Onderzoekers vinden een verband tussen immuunsysteem en
sociaal gedrag
Nieuwe ontdekking wijst op sleutelrol T-cellen bij typische
sociale ontwikkeling
UNIVERSITY OF MASSACHUSETTS MEDICAL SCHOOL (UMMS)
Met gebruikmaking van een systeembiologische aanpak, hebben
wetenschappers van de UMMS de opzienbarende ontdekking gedaan dat
immuunsysteemsignalering direct het sociale gedrag bij muizen en
andere proefdieren kan beïnvloeden en zelfs veranderen. Deze
bevindingen, gepubliceerd in Nature, zouden grote gevolgen kunnen
hebben voor neurologische ziektes zoals autismespectrumstoornissen
en schizofrenie.
“Met deze aanpak hebben we een onverwachte rol voor interferon
gamma (IFN-g) vastgesteld bij het stimuleren van sociale
hersenfuncties. IFN-g is een belangrijke cytokine, die door
T-lymfocyten wordt afgescheiden,” zegt Dr. Vladimir Litvak,
universitair docent microbiologie en fysiologische systemen aan de
UMMS. “De bevindingen dragen bij aan een beter begrip van sociaal
disfunctioneren bij neurologische aandoeningen, zoals autisme en
schizofrenie. Dit biedt wellicht nieuwe mogelijkheden voor
therapeutische toepassingen.”
Dr. Litvak en Yang Xu, promovendus aan de Graduate School of
Biomedical Sciences van de UMMS, ontwikkelde en implementeerden een
nieuw systeembiologische benadering om de complexe dialoog tussen
immuunsignalering en hersenfunctie bij gezondheid en ziekte te
onderzoeken. Met behulp van deze aanpak bepaalde Xu algemeen
voorkomende immuunsignaal-kenmerken en zocht naar de aanwezigheid
daarvan in duizenden openbaar verkrijgbare datasets van
hersen-transcriptoom. Deze onderzoeken legden een verborgen
connectie bloot tussen T-cel-gemedieerde immuunsignalering en
sociale hersenfunctie.
Litvak en zijn collega’s stelden vast dat verschillende
organismes, waaronder knaagdieren, vissen en vliegen, in een sociale
context de IFN- g-signalering verhoogden.
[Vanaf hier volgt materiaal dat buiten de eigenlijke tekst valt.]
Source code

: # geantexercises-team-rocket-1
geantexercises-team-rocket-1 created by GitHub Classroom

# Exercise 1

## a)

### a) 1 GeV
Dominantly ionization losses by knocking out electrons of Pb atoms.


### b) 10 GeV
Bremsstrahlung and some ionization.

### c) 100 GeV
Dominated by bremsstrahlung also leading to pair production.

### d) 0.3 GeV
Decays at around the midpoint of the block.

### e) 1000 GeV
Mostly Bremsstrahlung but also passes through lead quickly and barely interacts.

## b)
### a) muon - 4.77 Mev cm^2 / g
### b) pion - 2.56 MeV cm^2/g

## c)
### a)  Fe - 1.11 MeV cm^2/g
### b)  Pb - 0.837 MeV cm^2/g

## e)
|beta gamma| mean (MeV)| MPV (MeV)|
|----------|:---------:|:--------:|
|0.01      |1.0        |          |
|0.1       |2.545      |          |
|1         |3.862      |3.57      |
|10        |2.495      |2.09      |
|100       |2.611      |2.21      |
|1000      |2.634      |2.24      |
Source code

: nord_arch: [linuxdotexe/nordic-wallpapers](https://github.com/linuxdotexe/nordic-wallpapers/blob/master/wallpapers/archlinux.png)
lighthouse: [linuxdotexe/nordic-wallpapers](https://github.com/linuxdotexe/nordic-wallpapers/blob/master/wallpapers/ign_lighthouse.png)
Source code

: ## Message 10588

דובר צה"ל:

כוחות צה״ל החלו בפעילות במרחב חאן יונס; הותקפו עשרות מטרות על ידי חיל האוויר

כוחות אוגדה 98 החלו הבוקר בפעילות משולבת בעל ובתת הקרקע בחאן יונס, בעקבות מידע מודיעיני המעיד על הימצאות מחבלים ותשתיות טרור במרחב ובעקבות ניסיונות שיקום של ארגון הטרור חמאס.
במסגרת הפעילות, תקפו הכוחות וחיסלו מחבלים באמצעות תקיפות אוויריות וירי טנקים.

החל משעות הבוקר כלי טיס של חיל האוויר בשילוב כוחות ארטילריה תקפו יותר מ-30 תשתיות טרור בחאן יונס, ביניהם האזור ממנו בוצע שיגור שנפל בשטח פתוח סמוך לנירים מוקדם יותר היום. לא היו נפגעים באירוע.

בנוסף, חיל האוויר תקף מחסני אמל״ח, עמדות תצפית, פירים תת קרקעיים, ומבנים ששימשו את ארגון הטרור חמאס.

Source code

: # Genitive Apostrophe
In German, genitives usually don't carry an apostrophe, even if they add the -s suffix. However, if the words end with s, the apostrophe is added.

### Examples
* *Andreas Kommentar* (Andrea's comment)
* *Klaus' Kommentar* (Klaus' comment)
Deze bevindingen
suggereren dat de route (pathway) van IFN-g-signalering een
co-evolutionaire bemiddelende rol zou kunnen spelen tussen sociaal
gedrag en een efficiënte reactie op ziekteverwekkers, die cruciaal
zou kunnen zijn voor de groepsimmuniteit.
Dit werk werd uitgevoerd in samenwerking met onderzoekers van de
Universiteit van Virginia. Dr. Jonathan Kipnis, hoofd
neurowetenschappen aan de UVA School of Medicine, toonde aan dat het
blokkeren van IFN-g bij muizen ervoor zorgde dat hun hersenen
hyperactief werden en dat ze atypisch sociaal gedrag gingen
vertonen. De hersenactiviteit en het sociale gedrag werden weer
normaal als de IFN-g-signalering weer werd hersteld. “Er werd altijd
vanuit gegaan dat de hersenen en het adaptieve immuunsysteem niet
met elkaar in verbinding staan; elke immuunactiviteit in de hersenen
werd gezien als een teken van ziekte. Nu laten we niet alleen zien
dat ze nauw met elkaar in verbinding staan, maar dat sommige van
onze gedragingen misschien juist zijn ontstaan vanwege onze
immuunrespons op pathogenen,” aldus Dr. Kipnis.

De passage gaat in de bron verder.